Servings: ~4
Prep time: 15–20 minutes
Ingredients
Salad
- 1 (15 oz) can chickpeas, drained and rinsed
- 1 (15 oz) can black beans, drained and rinsed
- 2 cucumbers, diced
- 1 cup cherry tomatoes, halved
- ½ red onion, thinly sliced or finely diced
- ¾–1 cup mozzarella pearls (or diced mozzarella or feta)
- ½ cup black olives, sliced
- ½–1 cup artichoke hearts, chopped (optional)
- ¼ cup fresh parsley or cilantro, chopped
Dressing
- ¼ cup olive oil
- 2 tbsp red wine vinegar
- 1 tsp Dijon mustard
- 1 tsp maple syrup (or honey)
- Salt, to taste
- Black pepper, to taste
Instructions
1. Prep the vegetables
- Dice the cucumbers.
- Halve the cherry tomatoes.
- Thinly slice or finely dice the red onion.
- Chop the artichoke hearts (if using) and herbs.
2. Combine the salad
In a large bowl, add:
- Chickpeas
- Black beans
- Cucumbers
- Cherry tomatoes
- Red onion
- Olives
- Artichokes
- Mozzarella
- Parsley or cilantro
Gently toss everything together until evenly mixed.
3. Make the dressing
In a small jar or bowl combine:
- Olive oil
- Red wine vinegar
- Dijon mustard
- Maple syrup
- Salt and pepper
Whisk with a fork, whisk, or milk frother until well combined and slightly emulsified.
4. Meal prep
- Divide the salad into meal prep containers.
- Store the dressing separately in small containers or jars.

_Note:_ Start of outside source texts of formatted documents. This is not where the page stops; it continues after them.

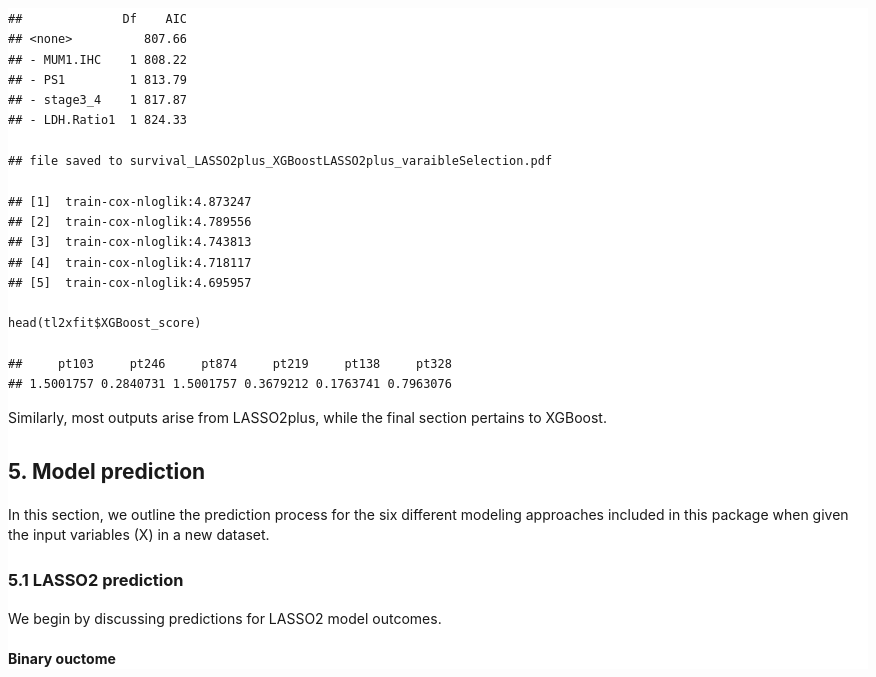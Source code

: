     ##              Df    AIC
    ## <none>          807.66
    ## - MUM1.IHC    1 808.22
    ## - PS1         1 813.79
    ## - stage3_4    1 817.87
    ## - LDH.Ratio1  1 824.33

    ## file saved to survival_LASSO2plus_XGBoostLASSO2plus_varaibleSelection.pdf

    ## [1]  train-cox-nloglik:4.873247 
    ## [2]  train-cox-nloglik:4.789556 
    ## [3]  train-cox-nloglik:4.743813 
    ## [4]  train-cox-nloglik:4.718117 
    ## [5]  train-cox-nloglik:4.695957

    head(tl2xfit$XGBoost_score)

    ##     pt103     pt246     pt874     pt219     pt138     pt328 
    ## 1.5001757 0.2840731 1.5001757 0.3679212 0.1763741 0.7963076

Similarly, most outputs arise from LASSO2plus, while the final section
pertains to XGBoost.

## 5. Model prediction

In this section, we outline the prediction process for the six different
modeling approaches included in this package when given the input
variables (X) in a new dataset.

### 5.1 LASSO2 prediction

We begin by discussing predictions for LASSO2 model outcomes.

#### Binary ouctome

- Add dressing just before eating and toss.
Storage
- Salad (undressed): 4–5 days in the refrigerator
- Dressing: up to 1 week in the refrigerator
Optional Add-ins
- Diced avocado (add the day you eat it)
- Cooked quinoa or farro for extra carbs
- Grilled chicken or tuna for additional protein
- Bell peppers for extra crunch
💡 Meal prep tip:
If preparing several days in advance, keep tomatoes and cheese separate and add them when serving to maintain the best texture.